PROBLEM DETAILS:
Find the string "Region" in the entries and copy each line that has it.

RECORDS FOR THE EXERCISE:

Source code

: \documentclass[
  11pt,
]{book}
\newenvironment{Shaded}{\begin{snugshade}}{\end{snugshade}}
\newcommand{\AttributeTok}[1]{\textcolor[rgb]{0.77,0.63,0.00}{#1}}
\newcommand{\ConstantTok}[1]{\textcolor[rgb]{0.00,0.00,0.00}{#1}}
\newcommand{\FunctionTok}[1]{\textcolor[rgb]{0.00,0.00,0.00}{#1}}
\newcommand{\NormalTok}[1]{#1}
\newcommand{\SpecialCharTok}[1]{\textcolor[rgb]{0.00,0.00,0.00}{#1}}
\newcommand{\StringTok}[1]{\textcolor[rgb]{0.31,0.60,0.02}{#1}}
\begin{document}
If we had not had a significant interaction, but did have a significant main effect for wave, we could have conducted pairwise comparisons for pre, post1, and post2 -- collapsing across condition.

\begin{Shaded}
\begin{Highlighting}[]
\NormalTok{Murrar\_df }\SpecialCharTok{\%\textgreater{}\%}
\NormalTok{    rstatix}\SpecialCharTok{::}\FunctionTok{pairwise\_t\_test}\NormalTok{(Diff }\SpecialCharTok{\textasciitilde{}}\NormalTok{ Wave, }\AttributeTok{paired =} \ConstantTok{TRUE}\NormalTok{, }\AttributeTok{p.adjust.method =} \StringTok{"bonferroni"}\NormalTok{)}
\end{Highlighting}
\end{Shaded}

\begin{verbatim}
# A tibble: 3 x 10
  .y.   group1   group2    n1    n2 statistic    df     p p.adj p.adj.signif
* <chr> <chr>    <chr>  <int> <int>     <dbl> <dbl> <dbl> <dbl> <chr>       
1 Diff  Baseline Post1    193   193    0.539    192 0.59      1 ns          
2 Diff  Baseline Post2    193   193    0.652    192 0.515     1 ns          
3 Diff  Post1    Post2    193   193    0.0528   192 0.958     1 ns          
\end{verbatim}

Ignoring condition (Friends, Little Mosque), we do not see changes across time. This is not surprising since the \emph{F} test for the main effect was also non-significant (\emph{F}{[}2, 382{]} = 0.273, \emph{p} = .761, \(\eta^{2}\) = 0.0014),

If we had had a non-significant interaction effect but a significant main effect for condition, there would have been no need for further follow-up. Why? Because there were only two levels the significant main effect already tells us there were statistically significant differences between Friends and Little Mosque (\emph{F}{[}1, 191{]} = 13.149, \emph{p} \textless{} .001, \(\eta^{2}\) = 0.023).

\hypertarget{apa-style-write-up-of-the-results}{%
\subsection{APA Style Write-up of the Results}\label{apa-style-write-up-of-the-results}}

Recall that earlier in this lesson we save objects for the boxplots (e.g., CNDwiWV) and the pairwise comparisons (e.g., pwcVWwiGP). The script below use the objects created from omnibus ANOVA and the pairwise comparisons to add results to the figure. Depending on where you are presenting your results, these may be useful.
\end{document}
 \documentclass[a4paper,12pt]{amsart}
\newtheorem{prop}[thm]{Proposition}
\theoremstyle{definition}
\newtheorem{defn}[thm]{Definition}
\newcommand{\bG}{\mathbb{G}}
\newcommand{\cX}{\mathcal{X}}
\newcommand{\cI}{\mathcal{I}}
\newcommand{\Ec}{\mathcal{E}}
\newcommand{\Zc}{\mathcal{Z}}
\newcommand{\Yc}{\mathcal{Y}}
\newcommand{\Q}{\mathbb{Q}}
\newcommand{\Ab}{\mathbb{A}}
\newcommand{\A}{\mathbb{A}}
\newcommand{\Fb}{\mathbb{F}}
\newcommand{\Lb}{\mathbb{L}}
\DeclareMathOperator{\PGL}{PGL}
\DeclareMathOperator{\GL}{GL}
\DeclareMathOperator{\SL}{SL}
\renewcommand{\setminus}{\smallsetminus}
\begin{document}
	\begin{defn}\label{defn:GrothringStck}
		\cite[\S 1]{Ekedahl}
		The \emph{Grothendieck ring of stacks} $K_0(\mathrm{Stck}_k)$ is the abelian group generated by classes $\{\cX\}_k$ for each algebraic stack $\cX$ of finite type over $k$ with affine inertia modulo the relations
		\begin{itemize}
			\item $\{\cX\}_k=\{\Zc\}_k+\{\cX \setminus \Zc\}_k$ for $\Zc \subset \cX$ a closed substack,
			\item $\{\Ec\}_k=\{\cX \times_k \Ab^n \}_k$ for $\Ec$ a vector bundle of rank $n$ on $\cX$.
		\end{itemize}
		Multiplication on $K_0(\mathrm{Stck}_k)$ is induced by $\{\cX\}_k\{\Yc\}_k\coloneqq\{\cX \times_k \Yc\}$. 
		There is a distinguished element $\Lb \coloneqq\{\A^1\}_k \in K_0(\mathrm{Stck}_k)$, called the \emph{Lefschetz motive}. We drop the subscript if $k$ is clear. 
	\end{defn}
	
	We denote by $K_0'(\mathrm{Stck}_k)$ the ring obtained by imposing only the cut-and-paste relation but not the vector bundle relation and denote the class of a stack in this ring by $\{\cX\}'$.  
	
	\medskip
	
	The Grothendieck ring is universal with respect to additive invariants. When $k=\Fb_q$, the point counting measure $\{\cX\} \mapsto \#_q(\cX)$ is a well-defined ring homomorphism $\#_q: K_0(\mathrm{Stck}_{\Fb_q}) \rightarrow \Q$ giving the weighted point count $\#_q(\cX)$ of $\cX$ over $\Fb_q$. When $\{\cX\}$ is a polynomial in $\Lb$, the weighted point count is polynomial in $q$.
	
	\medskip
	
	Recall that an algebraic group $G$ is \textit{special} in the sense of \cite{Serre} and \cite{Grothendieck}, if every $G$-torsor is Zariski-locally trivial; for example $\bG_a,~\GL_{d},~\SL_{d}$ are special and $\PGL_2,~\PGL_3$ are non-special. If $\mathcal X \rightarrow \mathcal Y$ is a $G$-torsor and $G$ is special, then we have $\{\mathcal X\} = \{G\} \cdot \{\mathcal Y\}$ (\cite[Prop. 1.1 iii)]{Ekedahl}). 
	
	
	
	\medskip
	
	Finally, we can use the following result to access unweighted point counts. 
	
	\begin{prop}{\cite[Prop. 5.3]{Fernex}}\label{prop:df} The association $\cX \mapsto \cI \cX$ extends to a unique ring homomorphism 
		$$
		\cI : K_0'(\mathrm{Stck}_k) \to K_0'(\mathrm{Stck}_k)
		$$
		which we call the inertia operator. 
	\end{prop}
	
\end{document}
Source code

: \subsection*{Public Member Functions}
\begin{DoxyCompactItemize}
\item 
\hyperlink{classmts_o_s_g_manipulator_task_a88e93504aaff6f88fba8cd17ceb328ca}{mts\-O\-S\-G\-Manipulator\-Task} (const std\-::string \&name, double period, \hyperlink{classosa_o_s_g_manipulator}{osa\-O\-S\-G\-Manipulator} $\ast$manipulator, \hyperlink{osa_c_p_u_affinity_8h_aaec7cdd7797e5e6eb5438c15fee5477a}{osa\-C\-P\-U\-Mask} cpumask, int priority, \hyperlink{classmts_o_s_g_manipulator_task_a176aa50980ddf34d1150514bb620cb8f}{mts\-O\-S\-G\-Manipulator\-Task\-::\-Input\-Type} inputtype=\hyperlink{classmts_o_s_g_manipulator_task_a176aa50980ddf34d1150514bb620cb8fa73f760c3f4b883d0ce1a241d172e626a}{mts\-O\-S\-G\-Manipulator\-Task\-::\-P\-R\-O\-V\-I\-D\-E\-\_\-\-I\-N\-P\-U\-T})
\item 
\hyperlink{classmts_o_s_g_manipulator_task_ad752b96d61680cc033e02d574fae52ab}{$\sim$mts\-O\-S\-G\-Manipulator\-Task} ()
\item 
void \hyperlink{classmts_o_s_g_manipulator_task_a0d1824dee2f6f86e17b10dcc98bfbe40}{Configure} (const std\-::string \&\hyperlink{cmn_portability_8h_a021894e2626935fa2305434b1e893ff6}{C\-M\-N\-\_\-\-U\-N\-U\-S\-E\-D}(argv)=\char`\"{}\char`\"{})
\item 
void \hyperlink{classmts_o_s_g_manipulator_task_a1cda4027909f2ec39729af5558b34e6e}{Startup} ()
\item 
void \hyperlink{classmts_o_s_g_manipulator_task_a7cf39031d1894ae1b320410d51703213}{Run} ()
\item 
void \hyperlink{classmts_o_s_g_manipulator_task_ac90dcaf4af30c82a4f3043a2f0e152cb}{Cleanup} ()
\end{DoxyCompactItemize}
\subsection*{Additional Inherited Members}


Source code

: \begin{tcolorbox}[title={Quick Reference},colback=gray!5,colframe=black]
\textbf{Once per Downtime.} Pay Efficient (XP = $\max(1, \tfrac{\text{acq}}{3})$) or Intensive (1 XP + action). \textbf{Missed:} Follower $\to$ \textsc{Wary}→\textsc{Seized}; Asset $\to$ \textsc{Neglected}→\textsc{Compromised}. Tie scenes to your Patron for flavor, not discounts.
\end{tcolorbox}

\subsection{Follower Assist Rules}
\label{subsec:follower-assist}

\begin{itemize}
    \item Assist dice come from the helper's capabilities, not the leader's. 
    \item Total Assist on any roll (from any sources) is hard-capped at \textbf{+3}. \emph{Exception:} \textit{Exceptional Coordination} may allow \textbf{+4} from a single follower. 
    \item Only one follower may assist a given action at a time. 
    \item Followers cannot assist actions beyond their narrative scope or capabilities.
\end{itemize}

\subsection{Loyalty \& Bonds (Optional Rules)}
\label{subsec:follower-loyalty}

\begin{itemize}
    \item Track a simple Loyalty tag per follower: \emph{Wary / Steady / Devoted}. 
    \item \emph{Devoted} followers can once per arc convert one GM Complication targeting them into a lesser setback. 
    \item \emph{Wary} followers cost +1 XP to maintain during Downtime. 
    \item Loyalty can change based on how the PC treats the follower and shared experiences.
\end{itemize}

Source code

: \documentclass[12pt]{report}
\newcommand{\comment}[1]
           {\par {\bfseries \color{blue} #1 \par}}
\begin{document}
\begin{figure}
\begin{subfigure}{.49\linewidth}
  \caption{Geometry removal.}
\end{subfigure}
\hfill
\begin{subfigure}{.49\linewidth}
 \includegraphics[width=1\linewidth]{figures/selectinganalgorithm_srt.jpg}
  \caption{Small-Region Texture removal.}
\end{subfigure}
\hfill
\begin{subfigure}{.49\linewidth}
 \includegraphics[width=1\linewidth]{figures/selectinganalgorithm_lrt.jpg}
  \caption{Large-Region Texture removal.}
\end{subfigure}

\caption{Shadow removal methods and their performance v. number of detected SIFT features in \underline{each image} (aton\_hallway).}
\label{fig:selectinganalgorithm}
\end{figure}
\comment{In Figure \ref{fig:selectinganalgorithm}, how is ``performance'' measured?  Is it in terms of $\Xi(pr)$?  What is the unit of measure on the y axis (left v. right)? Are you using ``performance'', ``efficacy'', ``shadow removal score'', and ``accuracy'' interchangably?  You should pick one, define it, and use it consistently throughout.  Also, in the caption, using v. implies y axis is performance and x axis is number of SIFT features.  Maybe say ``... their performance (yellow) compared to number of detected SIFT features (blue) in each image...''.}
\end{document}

TASK RESPONSE:
  \caption{Small-Region Texture removal.}
  \caption{Large-Region Texture removal.}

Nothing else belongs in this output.